Mental health has never been higher on the agenda than it has been throughout 2020 and 2021. The feeling of isolation that came with the coronavirus lockdown exacerbated mental health issues for many, and feelings of anxiety and confusion surrounding the unprecedented situation we found ourselves in were high.
Working from home also became a problem for many people’s mental health as the nation struggled to find the balance between their work and home life. For those of us working in the PR industry, this was particularly prominent as coronavirus accelerated the pace of work and many found themselves working even longer hours than before. Due to this, improving mental health in the industry is now a key ethical consideration for employers as they build back their company culture and as staff begin to return to the office.

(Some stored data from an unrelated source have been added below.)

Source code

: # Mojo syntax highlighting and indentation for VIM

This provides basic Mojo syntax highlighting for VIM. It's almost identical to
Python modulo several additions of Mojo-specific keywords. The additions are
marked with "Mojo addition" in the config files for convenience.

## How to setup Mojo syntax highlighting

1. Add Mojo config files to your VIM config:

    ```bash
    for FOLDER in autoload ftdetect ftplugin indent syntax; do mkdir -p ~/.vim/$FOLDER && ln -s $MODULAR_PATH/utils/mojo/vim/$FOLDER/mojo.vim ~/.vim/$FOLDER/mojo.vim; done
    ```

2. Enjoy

But let’s be honest – the PR industry was experiencing mass burnout even before the coronavirus pandemic. PR professional, Leslie Campisi, recently likened PR to “pulling a rabbit out of a hat every single day” and she’s not wrong. PR is all about selling your ideas and you know that those ideas have to be good, you have to be persuasive, and you need to keep having new, good ideas all the time - we’re certainly under a lot of pressure to succeed.
Not only this, but you also have to be up to date with the news agenda 24/7, making it extremely difficult to reduce screen time, control your consumption of negative media, and generally switch off from work.

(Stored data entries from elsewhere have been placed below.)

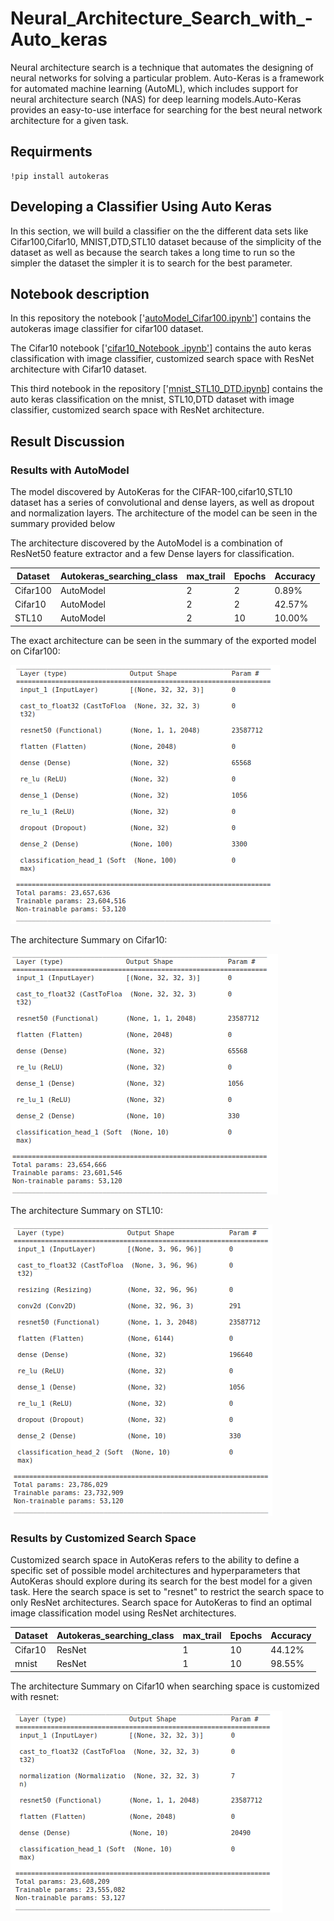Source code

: # Neural_Architecture_Search_with_-Auto_keras

Neural architecture search is a technique that automates the designing of neural networks for solving a particular problem. Auto-Keras is a framework for automated machine learning (AutoML), which includes support for neural architecture search (NAS) for deep learning models.Auto-Keras provides an easy-to-use interface for searching for the best neural network architecture for a given task.


## Requirments  

 ```
!pip install autokeras
```
## Developing a Classifier Using Auto Keras
In this section, we will build a classifier on the the different data sets like Cifar100,Cifar10, MNIST,DTD,STL10 dataset because of the simplicity of the dataset as well as because the search takes a long time to run so the simpler the dataset the simpler it is to search for the best parameter.

## Notebook description
In this repository the notebook ['[autoModel_Cifar100.ipynb'](https://github.com/ilyas4225/Neural_Architecture_Search_with_-Auto_keras/blob/main/autoModel_Cifar100.ipynb)] contains the autokeras image classifier for cifar100 dataset.


The Cifar10 notebook ['[cifar10_Notebook .ipynb'](https://github.com/ilyas4225/Neural_Architecture_Search_with_-Auto_keras/blob/main/cifar10_Notebook%20.ipynb)] contains the auto keras classification with  image classifier, customized search space with ResNet architecture with Cifar10 dataset.


This third notebook in the repository ['[mnist_STL10_DTD.ipynb](https://github.com/ilyas4225/Neural_Architecture_Search_with_-Auto_keras/blob/main/mnist_STL10_DTD.ipynb)] contains the auto keras classification on the mnist, STL10,DTD dataset with  image classifier, customized search space with ResNet architecture.

## Result Discussion
### Results with AutoModel
The model discovered by AutoKeras for the CIFAR-100,cifar10,STL10 dataset has a series of convolutional and dense layers, as well as dropout and normalization layers. The architecture of the model can be seen in the summary provided below

The architecture discovered by the AutoModel is a combination of ResNet50 feature extractor and a few Dense layers for classification. 

| Dataset  |Autokeras_searching_class|max_trail | Epochs|Accuracy|
|----------|-------------------------|----------|-------|--------|
| Cifar100 | AutoModel               | 2        |2      | 0.89%  |
| Cifar10  | AutoModel               | 2        |2      | 42.57% |
| STL10    | AutoModel               | 2        |10     | 10.00% |

The exact architecture can be seen in the summary of the exported model on Cifar100:

![](https://github.com/ilyas4225/Neural_Architecture_Search_with_-Auto_keras/blob/main/images/Cifar100_auto.png "AutoModel_Cifar100")

The architecture Summary on Cifar10:

![](https://github.com/ilyas4225/Neural_Architecture_Search_with_-Auto_keras/blob/main/images/cifar10_auto_model.png "AutoModel_Cifar10")

The architecture Summary on STL10:

![](https://github.com/ilyas4225/Neural_Architecture_Search_with_-Auto_keras/blob/main/images/STL10_auto_model.png "AutoModel_ST10")


### Results by Customized Search Space
Customized search space in AutoKeras refers to the ability to define a specific set of possible model architectures and hyperparameters that AutoKeras should explore during its search for the best model for a given task.
Here the search space is set to "resnet" to restrict the search space to only ResNet architectures.  Search space for AutoKeras to find an optimal image classification model using ResNet architectures.

| Dataset  |Autokeras_searching_class|max_trail | Epochs|Accuracy|
|----------|-------------------------|----------|-------|--------|
| Cifar10  | ResNet                  | 1        |10     | 44.12% |
| mnist    | ResNet                  | 1        |10     | 98.55% |

The architecture Summary on Cifar10 when searching space is customized with resnet:

![](https://github.com/ilyas4225/Neural_Architecture_Search_with_-Auto_keras/blob/main/images/cifar10_customized.png "resnet_cifar10")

According to the PRCA report ‘Opening the Conversation: Mental Wellbeing in Public Relations’ in 2019, 60% of public relations and communications professionals have experienced mental ill-health and 89% have struggled with mental wellbeing. Furthermore, 31% of PR professionals surveyed said that they find their job very stressful, compared to just 19% of UK workers overall. As a response to this data, it’s important for PR leaders to realise that ethics starts in the workplace and that how organisations treat people can have a serious effect on their mental wellbeing.
Post-coronavirus, it has been revealed that 28% of PR leaders cite staff mental health and motivation as their main concern, with many expressing concerns that keeping colleagues motivated and supporting their mental health and happiness is the biggest threat to business throughout 2021.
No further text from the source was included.